YOUR ASSIGNMENT: When a line of the records contains "Knowledge", copy it.

DATA IN THIS EXERCISE:
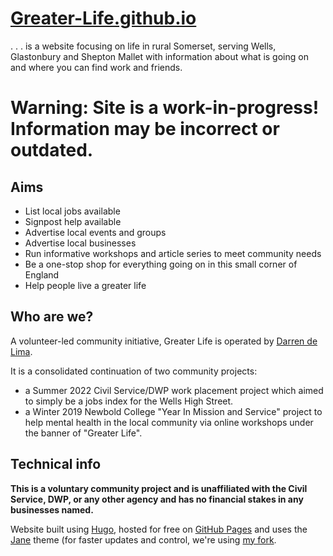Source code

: # [Greater-Life.github.io](https://greater-life.github.io)
. . . is a website focusing on life in rural Somerset, serving Wells, Glastonbury and Shepton Mallet with information about what is going on and where you can find work and friends.

# Warning: Site is a work-in-progress! Information may be incorrect or outdated.

## Aims
- List local jobs available
- Signpost help available
- Advertise local events and groups
- Advertise local businesses
- Run informative workshops and article series to meet community needs
- Be a one-stop shop for everything going on in this small corner of England
- Help people live a greater life

## Who are we?
A volunteer-led community initiative, Greater Life is operated by [Darren de Lima](https://robot-one.github.io). 

It is a consolidated continuation of two community projects:
- a Summer 2022 Civil Service/DWP work placement project which aimed to simply be a jobs index for the Wells High Street.
- a Winter 2019 Newbold College "Year In Mission and Service" project to help mental health in the local community via online workshops under the banner of "Greater Life".

## Technical info
**This is a voluntary community project and is unaffiliated with the Civil Service, DWP, or any other agency and has no financial stakes in any businesses named.**

Website built using [Hugo], hosted for free on [GitHub Pages] and uses the [Jane] theme (for faster updates and control, we're using [my fork](https://github.com/Darthagnon/hugo-theme-jane).

[Hugo]: https://gohugo.io/
[GitHub Pages]: https://pages.github.com/
[Jane]: https://github.com/xianmin/hugo-theme-jane

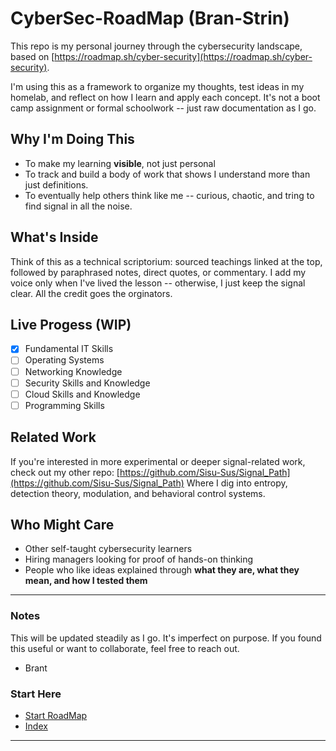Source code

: # CyberSec-RoadMap (Bran-Strin)

This repo is my personal journey through the cybersecurity landscape, based on [https://roadmap.sh/cyber-security](https://roadmap.sh/cyber-security).

I'm using this as a framework to organize my thoughts, test ideas in my homelab, and reflect on how I learn and apply each concept. It's not a boot camp assignment or formal schoolwork -- just raw documentation as I go.

## Why I'm Doing This

- To make my learning **visible**, not just personal
- To track and build a body of work that shows I understand more than just definitions.
- To eventually help others think like me -- curious, chaotic, and tring to find signal in all the noise.

## What's Inside
Think of this as a technical scriptorium: sourced teachings linked at the top, followed by paraphrased notes, direct quotes, or commentary. I add my voice only when I've lived the lesson -- otherwise, I just keep the signal clear. All the credit goes the orginators.

## Live Progess (WIP)
- [X] Fundamental IT Skills
- [ ] Operating Systems
- [ ] Networking Knowledge
- [ ] Security Skills and Knowledge
- [ ] Cloud Skills and Knowledge
- [ ] Programming Skills

## Related Work

If you're interested in more experimental or deeper signal-related work, check out my other repo: 
[https://github.com/Sisu-Sus/Signal_Path](https://github.com/Sisu-Sus/Signal_Path)
Where I dig into entropy, detection theory, modulation, and behavioral control systems.

## Who Might Care

- Other self-taught cybersecurity learners
- Hiring managers looking for proof of hands-on thinking
- People who like ideas explained through **what they are, what they mean, and how I tested them**

---
### Notes

This will be updated steadily as I go. It's imperfect on purpose. If you found this useful or want to collaborate, feel free to reach out.

- Brant


### Start Here
- [Start RoadMap](https://github.com/Sisu-Sus/CyberSec-RoadMap/blob/main/Fundamental_IT_Skills/Fundamental_IT_Skills.md)
- [Index](https://github.com/Sisu-Sus/CyberSec-RoadMap/blob/main/index.md)
---


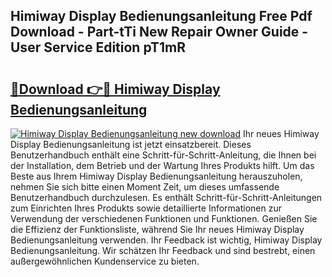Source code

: ## Himiway Display Bedienungsanleitung Free Pdf Download - Part-tTi New Repair Owner Guide - User Service Edition pT1mR

# <h2><a href="http://df31jd.blite.top/?on=Himiway+Display+Bedienungsanleitung">🔗Download 👉🔴 Himiway Display Bedienungsanleitung</a></h2>

[![Himiway Display Bedienungsanleitung new download](https://i.imgur.com/lujVjoI.png)](http://df31jd.blite.top/?on=Himiway+Display+Bedienungsanleitung)
Ihr neues Himiway Display Bedienungsanleitung ist jetzt einsatzbereit. Dieses Benutzerhandbuch enthält eine Schritt-für-Schritt-Anleitung, die Ihnen bei der Installation, dem Betrieb und der Wartung Ihres Produkts hilft. Um das Beste aus Ihrem Himiway Display Bedienungsanleitung herauszuholen, nehmen Sie sich bitte einen Moment Zeit, um dieses umfassende Benutzerhandbuch durchzulesen. Es enthält Schritt-für-Schritt-Anleitungen zum Einrichten Ihres Produkts sowie detaillierte Informationen zur Verwendung der verschiedenen Funktionen und Funktionen. Genießen Sie die Effizienz der Funktionsliste, während Sie Ihr neues Himiway Display Bedienungsanleitung verwenden. Ihr Feedback ist wichtig, Himiway Display Bedienungsanleitung. Wir schätzen Ihr Feedback und sind bestrebt, einen außergewöhnlichen Kundenservice zu bieten.
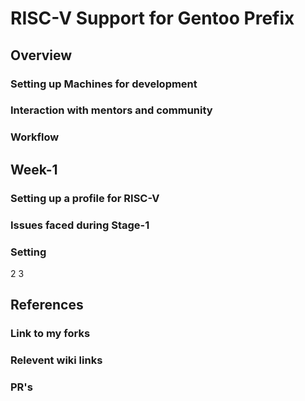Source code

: # RISC-V Support for Gentoo Prefix

## Overview

### Setting up Machines for development

### Interaction with mentors and community

### Workflow

## Week-1

### Setting up a profile for RISC-V

### Issues faced during Stage-1

### Setting
2
3
## References
### Link to my forks
### Relevent wiki links
###
### PR's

RESPONSE BELOW:
- [ ] Networking Knowledge
- [ ] Security Skills and Knowledge
- [ ] Cloud Skills and Knowledge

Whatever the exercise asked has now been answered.